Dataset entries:

------------------------------------------------------------------------

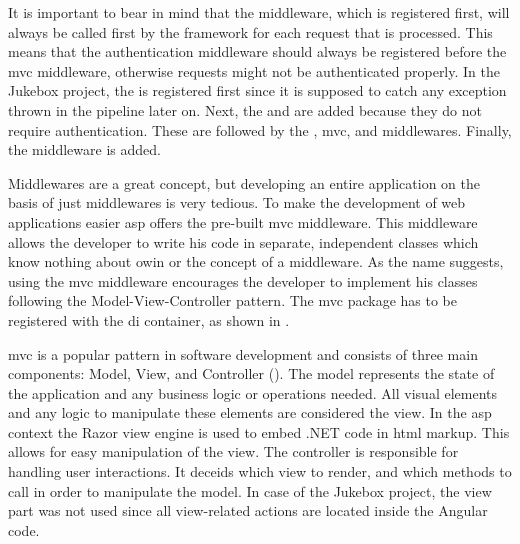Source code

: It is important to bear in mind that the middleware, which is registered first, will always be called first by the framework for each request that is processed. This means that the authentication middleware should always be registered before the \gls{mvc} middleware, otherwise requests might not be authenticated properly. In the Jukebox project, the  is registered first since it is supposed to catch any exception thrown in the pipeline later on. Next, the  and  are added because they do not require authentication. These are followed by the , \gls{mvc}, and  middlewares. Finally, the  middleware is added.

\newpage




Middlewares are a great concept, but developing an entire application on the basis of just middlewares is very tedious. To make the development of web applications easier \gls{asp} offers the pre-built \gls{mvc} middleware. This middleware allows the developer to write his code in separate, independent classes which know nothing about \gls{owin} or the concept of a middleware. As the name suggests, using the \gls{mvc} middleware encourages the developer to implement his classes following the Model-View-Controller pattern. The \gls{mvc} package has to be registered with the \gls{di} container, as shown in .

\gls{mvc} is a popular pattern in software development and consists of three main components: Model, View, and Controller (). The model represents the state of the application and any business logic or operations needed. All visual elements and any logic to manipulate these elements are considered the view. In the \gls{asp} context the Razor view engine is used to embed .NET code in \gls{html} markup. This allows for easy manipulation of the view. The controller is responsible for handling user interactions. It deceids which view to render, and which methods to call in order to manipulate the model. In case of the Jukebox project, the view part was not used since all view-related actions are located inside the Angular code. \cite{mvcOverview}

------------------------------------------------------------------------

* _Exercise details_
Pictures stay out, and every line of the records is transcribed exactly.

* _Written answer_
Source code

: It is important to bear in mind that the middleware, which is registered first, will always be called first by the framework for each request that is processed. This means that the authentication middleware should always be registered before the \gls{mvc} middleware, otherwise requests might not be authenticated properly. In the Jukebox project, the  is registered first since it is supposed to catch any exception thrown in the pipeline later on. Next, the  and  are added because they do not require authentication. These are followed by the , \gls{mvc}, and  middlewares. Finally, the  middleware is added.

\newpage




Middlewares are a great concept, but developing an entire application on the basis of just middlewares is very tedious. To make the development of web applications easier \gls{asp} offers the pre-built \gls{mvc} middleware. This middleware allows the developer to write his code in separate, independent classes which know nothing about \gls{owin} or the concept of a middleware. As the name suggests, using the \gls{mvc} middleware encourages the developer to implement his classes following the Model-View-Controller pattern. The \gls{mvc} package has to be registered with the \gls{di} container, as shown in .

\gls{mvc} is a popular pattern in software development and consists of three main components: Model, View, and Controller (). The model represents the state of the application and any business logic or operations needed. All visual elements and any logic to manipulate these elements are considered the view. In the \gls{asp} context the Razor view engine is used to embed .NET code in \gls{html} markup. This allows for easy manipulation of the view. The controller is responsible for handling user interactions. It deceids which view to render, and which methods to call in order to manipulate the model. In case of the Jukebox project, the view part was not used since all view-related actions are located inside the Angular code. \cite{mvcOverview}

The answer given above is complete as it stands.